Dataset items
Segment Open
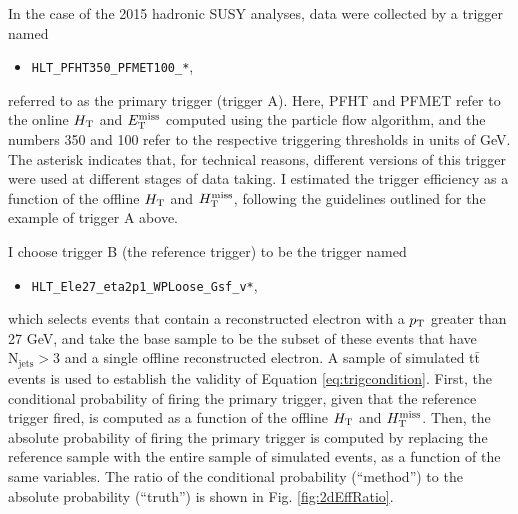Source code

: In the case of the 2015 hadronic SUSY analyses, data were collected by a trigger named
\begin{itemize}
  \item \texttt{HLT\_PFHT350\_PFMET100\_*},
\end{itemize}
referred to as the primary trigger (trigger A). Here, PFHT and PFMET refer to the online $H_{\rm T}$ and $E_{\text{T}}^{\rm miss}$ computed using the particle flow algorithm, and the numbers 350 and 100 refer to the respective triggering thresholds in units of GeV. The asterisk indicates that, for technical reasons, different versions of this trigger were used at different stages of data taking. I estimated the trigger efficiency as a function of the offline $H_{\rm T}$
and $H_{\text{T}}^{\rm miss}$, following the guidelines outlined for the example of trigger A above. 

I choose trigger B (the reference trigger) to be the trigger named
\begin{itemize}
  \item \texttt{HLT\_Ele27\_eta2p1\_WPLoose\_Gsf\_v*}, 
\end{itemize}
which selects events that contain a reconstructed electron with a $p_{\text{T}}$ greater than 27 GeV,
and take the base sample to be the subset of these events that have $\text{N}_{\text{jets}}>3$ and a single offline reconstructed electron.  A sample of simulated t$\bar{\text{t}}$ events is used to establish the validity of Equation \ref{eq:trigcondition}. First, the conditional probability of firing the primary trigger, given that the reference trigger fired, is computed as a function of the offline $H_{\rm T}$ and $H_{\text{T}}^{\rm miss}$. Then, the absolute probability of firing the primary trigger is computed by replacing the reference sample with the entire sample of simulated events, as a function of the same variables. The ratio of the conditional probability (``method'') to the absolute probability (``truth'') is shown in Fig. \ref{fig:2dEffRatio}. 
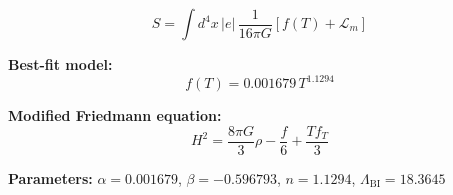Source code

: 
\begin{equation}
  S = \int d^4x \, |e| \, \frac{1}{16\pi G} \left[ f(T) + \mathcal{L}_m \right]
\end{equation}

\textbf{Best-fit model:}
\begin{equation}
  f(T) = 0.001679 \, T^{1.1294}
\end{equation}

\textbf{Modified Friedmann equation:}
\begin{equation}
  H^2 = \frac{8\pi G}{3} \rho - \frac{f}{6} + \frac{T f_T}{3}
\end{equation}

\textbf{Parameters:}
$\alpha = 0.001679$, \quad
$\beta = -0.596793$, \quad
$n = 1.1294$, \quad
$\Lambda_{\text{BI}} = 18.3645$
Segment Closed
Give back the data exactly. Pictures stay out.

- **Answer area**
Source code

: In the case of the 2015 hadronic SUSY analyses, data were collected by a trigger named
\begin{itemize}
  \item \texttt{HLT\_PFHT350\_PFMET100\_*},
\end{itemize}
referred to as the primary trigger (trigger A). Here, PFHT and PFMET refer to the online $H_{\rm T}$ and $E_{\text{T}}^{\rm miss}$ computed using the particle flow algorithm, and the numbers 350 and 100 refer to the respective triggering thresholds in units of GeV. The asterisk indicates that, for technical reasons, different versions of this trigger were used at different stages of data taking. I estimated the trigger efficiency as a function of the offline $H_{\rm T}$
and $H_{\text{T}}^{\rm miss}$, following the guidelines outlined for the example of trigger A above. 

I choose trigger B (the reference trigger) to be the trigger named
\begin{itemize}
  \item \texttt{HLT\_Ele27\_eta2p1\_WPLoose\_Gsf\_v*}, 
\end{itemize}
which selects events that contain a reconstructed electron with a $p_{\text{T}}$ greater than 27 GeV,
and take the base sample to be the subset of these events that have $\text{N}_{\text{jets}}>3$ and a single offline reconstructed electron.  A sample of simulated t$\bar{\text{t}}$ events is used to establish the validity of Equation \ref{eq:trigcondition}. First, the conditional probability of firing the primary trigger, given that the reference trigger fired, is computed as a function of the offline $H_{\rm T}$ and $H_{\text{T}}^{\rm miss}$. Then, the absolute probability of firing the primary trigger is computed by replacing the reference sample with the entire sample of simulated events, as a function of the same variables. The ratio of the conditional probability (``method'') to the absolute probability (``truth'') is shown in Fig. \ref{fig:2dEffRatio}. 
Source code

: 
\begin{equation}
  S = \int d^4x \, |e| \, \frac{1}{16\pi G} \left[ f(T) + \mathcal{L}_m \right]
\end{equation}

\textbf{Best-fit model:}
\begin{equation}
  f(T) = 0.001679 \, T^{1.1294}
\end{equation}

\textbf{Modified Friedmann equation:}
\begin{equation}
  H^2 = \frac{8\pi G}{3} \rho - \frac{f}{6} + \frac{T f_T}{3}
\end{equation}

\textbf{Parameters:}
$\alpha = 0.001679$, \quad
$\beta = -0.596793$, \quad
$n = 1.1294$, \quad
$\Lambda_{\text{BI}} = 18.3645$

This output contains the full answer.